À luz do Direito Natural, toda a guerra defensiva é absolutamente legítima. A ideia de se acabar com a guerra não constitui um direito (assim como o casamento não é um direito, a não ser que se conceba que alguém se case consigo próprio, porque os direitos são individuais).

«Um povo, sobretudo se se sentiu oprimido, pode a princípio simpatizar com o movimento liberalista; mas, tarde ou cedo, de desconfiar dele, passa a odiá-lo. O caso é simples. Ou o liberalismo segue o seu caminho lógico e justo, ou não o segue.

Se o segue, entra, mais tarde ou mais cedo, em conflito com privilégios que a ele, povo, tocam já de perto, porque privilégios todos os têm, reais ou esperados.

Se não o segue, que é o que em geral acontece — dada a impossibilidade radical da operação do liberalismo e os atritos que quotidianamente encontra ao tentar existir — vai o liberalismo gradualmente desviando-se do seu primitivo intuito, porventura sincero, e torna-se uma mera arma de espoliação para os políticos sem escrúpulos, modo de viver dos Lloyd Georges e dos Clemenceaux da charlatinice política internacional.

Mero implemento de ambiciosos, quando não positivamente de ladrões, o liberalismo acaba por despertar as iras do povo, quando o caso se não dê de no povo, por decadente, já não haver a possibilidade sã da ira legítima.

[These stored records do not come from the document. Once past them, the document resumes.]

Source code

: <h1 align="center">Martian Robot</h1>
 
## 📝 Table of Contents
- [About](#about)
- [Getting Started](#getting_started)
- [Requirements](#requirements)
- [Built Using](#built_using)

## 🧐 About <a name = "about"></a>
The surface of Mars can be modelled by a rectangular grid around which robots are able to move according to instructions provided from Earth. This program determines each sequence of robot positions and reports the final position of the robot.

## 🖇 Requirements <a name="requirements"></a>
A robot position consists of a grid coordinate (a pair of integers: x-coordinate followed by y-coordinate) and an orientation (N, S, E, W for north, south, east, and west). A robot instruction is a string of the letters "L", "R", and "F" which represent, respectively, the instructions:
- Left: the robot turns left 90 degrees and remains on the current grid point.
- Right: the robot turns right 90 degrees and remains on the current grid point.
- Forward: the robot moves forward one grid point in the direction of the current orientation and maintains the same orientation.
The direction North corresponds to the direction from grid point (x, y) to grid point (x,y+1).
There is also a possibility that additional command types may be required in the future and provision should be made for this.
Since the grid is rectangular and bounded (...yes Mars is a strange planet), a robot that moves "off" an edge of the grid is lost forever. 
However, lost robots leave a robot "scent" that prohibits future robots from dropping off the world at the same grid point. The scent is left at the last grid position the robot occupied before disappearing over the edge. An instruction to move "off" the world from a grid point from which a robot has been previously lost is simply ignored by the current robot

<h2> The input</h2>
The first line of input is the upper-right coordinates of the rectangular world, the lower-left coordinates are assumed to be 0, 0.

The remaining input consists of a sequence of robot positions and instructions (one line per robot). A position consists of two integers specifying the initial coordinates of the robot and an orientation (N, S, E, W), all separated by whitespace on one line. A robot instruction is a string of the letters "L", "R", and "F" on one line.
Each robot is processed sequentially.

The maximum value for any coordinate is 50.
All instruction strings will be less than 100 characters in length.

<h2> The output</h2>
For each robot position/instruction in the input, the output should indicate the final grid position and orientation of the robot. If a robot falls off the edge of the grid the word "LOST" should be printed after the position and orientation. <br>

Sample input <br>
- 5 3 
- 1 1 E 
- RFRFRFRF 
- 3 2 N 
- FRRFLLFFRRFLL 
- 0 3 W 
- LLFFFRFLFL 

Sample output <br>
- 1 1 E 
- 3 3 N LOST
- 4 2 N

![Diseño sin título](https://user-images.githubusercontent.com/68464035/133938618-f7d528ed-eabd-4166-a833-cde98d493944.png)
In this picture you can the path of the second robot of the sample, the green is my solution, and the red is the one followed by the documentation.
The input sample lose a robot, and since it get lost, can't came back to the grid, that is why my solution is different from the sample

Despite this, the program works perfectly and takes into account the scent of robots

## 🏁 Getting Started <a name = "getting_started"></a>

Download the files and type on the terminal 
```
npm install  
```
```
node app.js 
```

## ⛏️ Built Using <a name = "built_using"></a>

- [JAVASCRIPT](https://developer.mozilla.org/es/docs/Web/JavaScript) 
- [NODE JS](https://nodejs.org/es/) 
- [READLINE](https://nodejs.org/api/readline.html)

O caso é pois, que, sendo assim anti-egoísta, o liberalismo é radicalmente anti-popular. Para se ser “liberal” é preciso ser-se inimigo do povo, não ter contacto nenhum com a alma popular, nem a noção das noções instintivas que lhe são naturais e queridas. Teoria, de resto, originada por emissários da aristocracia inglesa, no seu conflito com a velha monarquia; espalhada, depois, por homens de letras franceses, mais como arma contra a Igreja que contra o Ancien Regime, o liberalismo ainda hoje se conserva fiel à sua origem extra-popular.

Hoje, porém, são os transviados do povo quem teoriza — os infelizes que saíram do povo e, perdido o contacto em ele e com os seus instintos naturais, não subiram, porém, a nenhuma das aristocracias que o esforço pode conquistar, eternos intermédios da vida social, sem cultura verdadeira, sem posição conquistada, sem valor interna ou externamente definido. Escravos de todas as invejas e de todas as falências, o seu subconsciente indisciplinado espontaneamente os leva a colaborar em quanto seja obra de dissolução social, traidores naturais a tudo, excepto à sua própria incompetência para tudo. Tão triste e débil época é a nossa que as próprias teorias falsas desceram de categoria nas pessoas dos seus sequazes.

Feito, assim, por quem ou não é povo, ou já não sabe sentir como povo, que admira que este sistema venha eivado de todos os vícios anti-instintivistas, de todas as raivas anti-naturais?

Ainda se o liberalismo compensasse o ser anti-egoístico com o ser, de qualquer forma, um aspecto do sentimento patriótico; se, por exemplo, a teoria liberal tivesse por base o ser aplicada só a uma determinada nação — a dos seus teóricos — com o fim, absurdo mas explicável, de dar a essa nação a superioridade, pelo “gozo da liberdade”, sobre todas as outras, até certo ponto, talvez o liberalismo equilibraria o mal que lhe advém da outra parte da sua tese.

Mas se há traço característico do liberalismo é o de ser extensivo a toda a humanidade, de ser uma panaceia universal. E, assim, nem esta defesa absurda que fosse, lhe resta.

O assunto comportaria, a não ter que limitar-se, uma série muito mais extensa de considerações, entre as quais a menos interessante não seria, por certo, a demonstração de que um povo são é espontaneamente aristocratista ou monárquico; de que nunca um povo foi liberal ou democrático; de que nunca um povo defendeu, de seu, senão os seus egoísmos, indivíduo a indivíduo, a sua pátria, colectivamente; que nunca, nunca, excepto por doença da sociedade, ou perversão da decadência, os seus “direitos” as suas “justiças” foram assunto por que um homem do povo desse esforço de se levantar de um banco ou de tirar as mãos das algibeiras

→ Fernando Pessoa, Do Sufrágio Político e da Opinião Pública.